EXERCISE BRIEF: Return verbatim all lines from the first one in the records to the line with "are called upon.", both ends kept.

[Collected data]
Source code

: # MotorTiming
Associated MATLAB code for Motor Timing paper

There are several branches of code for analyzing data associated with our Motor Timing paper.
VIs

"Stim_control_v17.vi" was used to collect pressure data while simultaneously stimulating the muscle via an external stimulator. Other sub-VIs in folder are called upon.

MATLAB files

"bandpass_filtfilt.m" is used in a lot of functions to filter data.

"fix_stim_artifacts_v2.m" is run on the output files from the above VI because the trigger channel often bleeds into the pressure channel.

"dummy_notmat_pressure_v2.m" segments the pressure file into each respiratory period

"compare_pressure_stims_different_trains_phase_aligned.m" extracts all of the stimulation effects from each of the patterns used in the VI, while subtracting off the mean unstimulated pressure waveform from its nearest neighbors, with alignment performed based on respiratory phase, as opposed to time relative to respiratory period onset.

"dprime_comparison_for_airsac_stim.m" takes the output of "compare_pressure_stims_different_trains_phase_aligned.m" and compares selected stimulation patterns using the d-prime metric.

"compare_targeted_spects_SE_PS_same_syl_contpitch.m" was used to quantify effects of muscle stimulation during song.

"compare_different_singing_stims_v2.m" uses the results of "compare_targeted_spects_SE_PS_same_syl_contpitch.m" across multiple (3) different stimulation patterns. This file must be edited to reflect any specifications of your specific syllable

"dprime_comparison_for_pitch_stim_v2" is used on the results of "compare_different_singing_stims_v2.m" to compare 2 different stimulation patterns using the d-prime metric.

TASK OUTPUT:
Source code

: # MotorTiming
Associated MATLAB code for Motor Timing paper

There are several branches of code for analyzing data associated with our Motor Timing paper.
VIs

"Stim_control_v17.vi" was used to collect pressure data while simultaneously stimulating the muscle via an external stimulator. Other sub-VIs in folder are called upon.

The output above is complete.